Department of Molecular Life Sciences, University of Zürich, Winterthurerstrasse 190, 8057, Zürich, Switzerland.
SIB Swiss Institute of Bioinformatics, University of Zürich, Winterthurerstrasse 190, 8057 Zürich, Switzerland.
Genome Biol. 2023 Feb 10;24(1):23. doi: 10.1186/s13059-023-02859-3.
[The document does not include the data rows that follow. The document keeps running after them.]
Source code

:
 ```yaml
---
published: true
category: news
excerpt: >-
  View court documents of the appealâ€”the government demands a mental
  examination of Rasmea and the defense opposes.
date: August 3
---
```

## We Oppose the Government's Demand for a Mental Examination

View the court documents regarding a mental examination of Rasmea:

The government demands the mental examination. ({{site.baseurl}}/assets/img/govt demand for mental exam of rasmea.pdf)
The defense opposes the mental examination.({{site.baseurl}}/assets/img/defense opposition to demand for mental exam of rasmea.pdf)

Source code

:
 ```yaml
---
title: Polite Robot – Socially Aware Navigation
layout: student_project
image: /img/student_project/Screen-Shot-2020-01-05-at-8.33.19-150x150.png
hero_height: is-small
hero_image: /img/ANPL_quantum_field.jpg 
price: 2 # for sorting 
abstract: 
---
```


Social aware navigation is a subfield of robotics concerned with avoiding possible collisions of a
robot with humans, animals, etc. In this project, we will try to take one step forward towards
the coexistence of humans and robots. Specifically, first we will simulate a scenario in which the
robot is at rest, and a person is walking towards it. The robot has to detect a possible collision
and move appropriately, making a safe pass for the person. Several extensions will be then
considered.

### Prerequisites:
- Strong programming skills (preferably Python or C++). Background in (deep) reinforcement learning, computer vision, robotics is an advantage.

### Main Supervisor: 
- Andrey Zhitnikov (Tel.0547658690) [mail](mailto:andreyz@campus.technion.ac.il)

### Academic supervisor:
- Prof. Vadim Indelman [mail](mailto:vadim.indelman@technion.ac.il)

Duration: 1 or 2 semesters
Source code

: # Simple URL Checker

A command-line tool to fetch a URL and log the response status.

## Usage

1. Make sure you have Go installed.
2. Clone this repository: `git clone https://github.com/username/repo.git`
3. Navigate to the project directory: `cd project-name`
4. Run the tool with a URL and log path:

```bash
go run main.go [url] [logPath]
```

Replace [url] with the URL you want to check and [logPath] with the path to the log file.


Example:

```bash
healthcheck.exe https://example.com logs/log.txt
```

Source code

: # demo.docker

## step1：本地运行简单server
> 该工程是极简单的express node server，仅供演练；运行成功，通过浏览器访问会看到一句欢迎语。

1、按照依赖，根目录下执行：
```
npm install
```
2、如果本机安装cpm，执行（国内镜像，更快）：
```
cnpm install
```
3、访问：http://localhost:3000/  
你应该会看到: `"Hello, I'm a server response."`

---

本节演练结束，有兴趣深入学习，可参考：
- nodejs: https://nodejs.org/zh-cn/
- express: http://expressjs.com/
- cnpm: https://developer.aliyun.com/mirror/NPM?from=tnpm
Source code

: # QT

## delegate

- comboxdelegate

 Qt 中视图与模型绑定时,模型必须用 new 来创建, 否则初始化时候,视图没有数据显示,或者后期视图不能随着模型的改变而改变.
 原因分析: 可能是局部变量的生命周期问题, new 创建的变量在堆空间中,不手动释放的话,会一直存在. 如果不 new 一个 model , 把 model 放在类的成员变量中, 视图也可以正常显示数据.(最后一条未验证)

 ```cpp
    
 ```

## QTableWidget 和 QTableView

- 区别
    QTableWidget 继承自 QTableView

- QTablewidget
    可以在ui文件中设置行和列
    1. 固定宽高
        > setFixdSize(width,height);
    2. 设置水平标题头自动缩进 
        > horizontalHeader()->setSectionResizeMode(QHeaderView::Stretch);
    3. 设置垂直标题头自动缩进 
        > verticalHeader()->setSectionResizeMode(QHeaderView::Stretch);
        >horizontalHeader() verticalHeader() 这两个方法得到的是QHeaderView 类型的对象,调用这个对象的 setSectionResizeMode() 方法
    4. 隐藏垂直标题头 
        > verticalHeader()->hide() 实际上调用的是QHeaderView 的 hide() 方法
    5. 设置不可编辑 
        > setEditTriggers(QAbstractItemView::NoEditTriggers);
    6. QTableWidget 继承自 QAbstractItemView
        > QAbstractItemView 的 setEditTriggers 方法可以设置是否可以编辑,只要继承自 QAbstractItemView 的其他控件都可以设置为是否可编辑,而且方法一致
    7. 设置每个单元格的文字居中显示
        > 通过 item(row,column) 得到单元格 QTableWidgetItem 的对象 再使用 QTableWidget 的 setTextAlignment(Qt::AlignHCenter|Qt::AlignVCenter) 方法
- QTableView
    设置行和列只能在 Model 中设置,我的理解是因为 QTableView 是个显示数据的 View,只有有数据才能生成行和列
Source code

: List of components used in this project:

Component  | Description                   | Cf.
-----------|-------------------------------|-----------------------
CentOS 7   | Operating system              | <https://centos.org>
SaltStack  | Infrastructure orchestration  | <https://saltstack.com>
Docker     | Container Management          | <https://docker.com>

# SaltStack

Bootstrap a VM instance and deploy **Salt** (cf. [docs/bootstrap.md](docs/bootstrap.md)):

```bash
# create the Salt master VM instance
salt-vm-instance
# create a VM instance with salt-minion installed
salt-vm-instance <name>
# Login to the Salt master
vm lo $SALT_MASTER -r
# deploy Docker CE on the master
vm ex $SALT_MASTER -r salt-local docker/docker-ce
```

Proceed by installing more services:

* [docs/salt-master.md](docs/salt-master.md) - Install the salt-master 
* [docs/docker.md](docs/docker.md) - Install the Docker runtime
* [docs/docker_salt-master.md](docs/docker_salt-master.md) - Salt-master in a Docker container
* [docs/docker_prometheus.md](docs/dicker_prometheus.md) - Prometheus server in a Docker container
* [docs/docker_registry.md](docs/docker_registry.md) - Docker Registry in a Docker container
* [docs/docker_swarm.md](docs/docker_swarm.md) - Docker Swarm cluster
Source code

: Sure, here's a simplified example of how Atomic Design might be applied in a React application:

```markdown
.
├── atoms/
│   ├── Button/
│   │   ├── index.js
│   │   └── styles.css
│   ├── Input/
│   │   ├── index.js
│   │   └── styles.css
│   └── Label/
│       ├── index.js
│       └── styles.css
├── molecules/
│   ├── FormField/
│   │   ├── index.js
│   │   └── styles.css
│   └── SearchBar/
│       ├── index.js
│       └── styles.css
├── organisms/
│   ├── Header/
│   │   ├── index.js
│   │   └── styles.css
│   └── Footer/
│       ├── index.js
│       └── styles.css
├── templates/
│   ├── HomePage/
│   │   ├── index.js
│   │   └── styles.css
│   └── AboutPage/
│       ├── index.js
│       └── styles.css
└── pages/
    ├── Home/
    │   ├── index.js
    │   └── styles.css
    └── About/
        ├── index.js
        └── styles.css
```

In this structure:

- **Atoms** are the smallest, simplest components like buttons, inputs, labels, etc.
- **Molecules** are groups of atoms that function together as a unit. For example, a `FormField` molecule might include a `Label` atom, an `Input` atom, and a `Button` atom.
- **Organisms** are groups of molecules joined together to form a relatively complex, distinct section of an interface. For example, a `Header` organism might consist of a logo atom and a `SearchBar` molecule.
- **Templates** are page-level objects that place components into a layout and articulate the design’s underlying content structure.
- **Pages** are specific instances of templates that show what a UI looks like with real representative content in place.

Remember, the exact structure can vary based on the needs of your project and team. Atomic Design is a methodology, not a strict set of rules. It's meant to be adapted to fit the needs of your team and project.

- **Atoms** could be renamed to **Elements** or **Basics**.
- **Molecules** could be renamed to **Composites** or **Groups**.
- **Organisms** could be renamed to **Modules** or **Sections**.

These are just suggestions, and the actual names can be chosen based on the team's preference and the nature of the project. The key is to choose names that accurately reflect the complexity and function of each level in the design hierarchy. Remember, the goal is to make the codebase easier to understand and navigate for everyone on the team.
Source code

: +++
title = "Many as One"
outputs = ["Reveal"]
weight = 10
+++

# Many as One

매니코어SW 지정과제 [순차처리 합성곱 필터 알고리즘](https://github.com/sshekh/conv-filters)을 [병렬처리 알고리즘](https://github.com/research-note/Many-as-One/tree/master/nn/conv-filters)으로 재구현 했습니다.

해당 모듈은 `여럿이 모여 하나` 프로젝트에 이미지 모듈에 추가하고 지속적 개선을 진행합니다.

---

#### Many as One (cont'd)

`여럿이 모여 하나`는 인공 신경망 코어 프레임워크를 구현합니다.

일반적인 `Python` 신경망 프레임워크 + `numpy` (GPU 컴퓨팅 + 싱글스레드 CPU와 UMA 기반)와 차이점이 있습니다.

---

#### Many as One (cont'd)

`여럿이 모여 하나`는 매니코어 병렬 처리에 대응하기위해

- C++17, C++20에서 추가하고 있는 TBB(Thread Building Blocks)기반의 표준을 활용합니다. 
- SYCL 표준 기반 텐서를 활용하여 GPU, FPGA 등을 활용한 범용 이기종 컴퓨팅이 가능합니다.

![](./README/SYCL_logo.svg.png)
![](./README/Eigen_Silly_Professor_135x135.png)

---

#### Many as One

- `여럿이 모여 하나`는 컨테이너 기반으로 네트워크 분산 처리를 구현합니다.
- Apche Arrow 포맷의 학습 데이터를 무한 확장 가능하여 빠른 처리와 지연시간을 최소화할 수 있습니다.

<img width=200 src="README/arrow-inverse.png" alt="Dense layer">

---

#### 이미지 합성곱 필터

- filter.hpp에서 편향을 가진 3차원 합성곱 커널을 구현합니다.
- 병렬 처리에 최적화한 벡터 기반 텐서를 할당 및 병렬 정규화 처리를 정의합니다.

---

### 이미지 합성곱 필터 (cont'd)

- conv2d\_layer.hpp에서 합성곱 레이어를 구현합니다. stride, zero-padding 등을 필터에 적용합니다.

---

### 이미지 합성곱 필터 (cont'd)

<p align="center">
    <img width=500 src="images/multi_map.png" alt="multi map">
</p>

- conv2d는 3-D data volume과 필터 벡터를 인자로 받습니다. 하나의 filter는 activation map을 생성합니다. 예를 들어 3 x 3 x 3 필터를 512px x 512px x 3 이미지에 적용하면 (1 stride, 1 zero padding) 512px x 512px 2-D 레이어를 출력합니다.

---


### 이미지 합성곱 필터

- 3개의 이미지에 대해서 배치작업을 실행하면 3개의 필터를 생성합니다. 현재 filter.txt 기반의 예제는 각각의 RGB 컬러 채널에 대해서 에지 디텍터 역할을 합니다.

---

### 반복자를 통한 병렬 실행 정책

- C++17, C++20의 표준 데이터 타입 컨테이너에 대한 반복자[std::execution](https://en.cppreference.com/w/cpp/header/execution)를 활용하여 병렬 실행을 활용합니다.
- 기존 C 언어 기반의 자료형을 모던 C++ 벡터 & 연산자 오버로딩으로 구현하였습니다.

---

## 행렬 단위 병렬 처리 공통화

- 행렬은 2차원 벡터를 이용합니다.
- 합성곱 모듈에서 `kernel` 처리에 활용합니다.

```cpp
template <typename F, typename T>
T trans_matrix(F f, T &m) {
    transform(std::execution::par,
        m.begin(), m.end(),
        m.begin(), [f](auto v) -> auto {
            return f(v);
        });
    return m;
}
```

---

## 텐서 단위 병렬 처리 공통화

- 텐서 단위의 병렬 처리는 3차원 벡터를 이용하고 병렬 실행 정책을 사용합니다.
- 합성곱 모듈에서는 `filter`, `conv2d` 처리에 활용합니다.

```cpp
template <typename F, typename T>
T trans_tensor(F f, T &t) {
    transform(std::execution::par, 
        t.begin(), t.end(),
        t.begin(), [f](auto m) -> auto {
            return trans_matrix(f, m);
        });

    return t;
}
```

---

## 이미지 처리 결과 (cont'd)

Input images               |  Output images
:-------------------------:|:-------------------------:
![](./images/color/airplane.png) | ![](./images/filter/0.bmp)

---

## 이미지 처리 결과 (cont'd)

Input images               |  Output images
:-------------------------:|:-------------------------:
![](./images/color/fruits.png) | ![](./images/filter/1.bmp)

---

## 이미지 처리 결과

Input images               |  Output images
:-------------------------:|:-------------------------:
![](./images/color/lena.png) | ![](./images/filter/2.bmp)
Quality control (QC) is a critical component of single-cell RNA-seq (scRNA-seq) processing pipelines. Current approaches to QC implicitly assume that datasets are comprised of one cell type, potentially resulting in biased exclusion of rare cell types. We introduce SampleQC, which robustly fits a Gaussian mixture model across multiple samples, improves sensitivity, and reduces bias compared to current approaches. We show via simulations that SampleQC is less susceptible to exclusion of rarer cell types. We also demonstrate SampleQC on a complex real dataset (867k cells over 172 samples). SampleQC is general, is implemented in R, and could be applied to other data types.
质量控制 (QC) 是单细胞 RNA-seq (scRNA-seq) 处理管道的关键组成部分。当前的 QC 方法隐含地假设数据集仅由一种细胞类型组成,这可能导致稀有细胞类型被有偏差地排除。我们引入了 SampleQC,它可以在多个样本中稳健地拟合高斯混合模型,与当前的方法相比,提高了灵敏度并减少了偏差。我们通过模拟表明,SampleQC 较少受到排除更稀有细胞类型的影响。我们还在一个复杂的真实数据集(172 个样本中的 867k 个细胞)上演示了 SampleQC。SampleQC 具有通用性,在 R 中实现,并且可以应用于其他数据类型。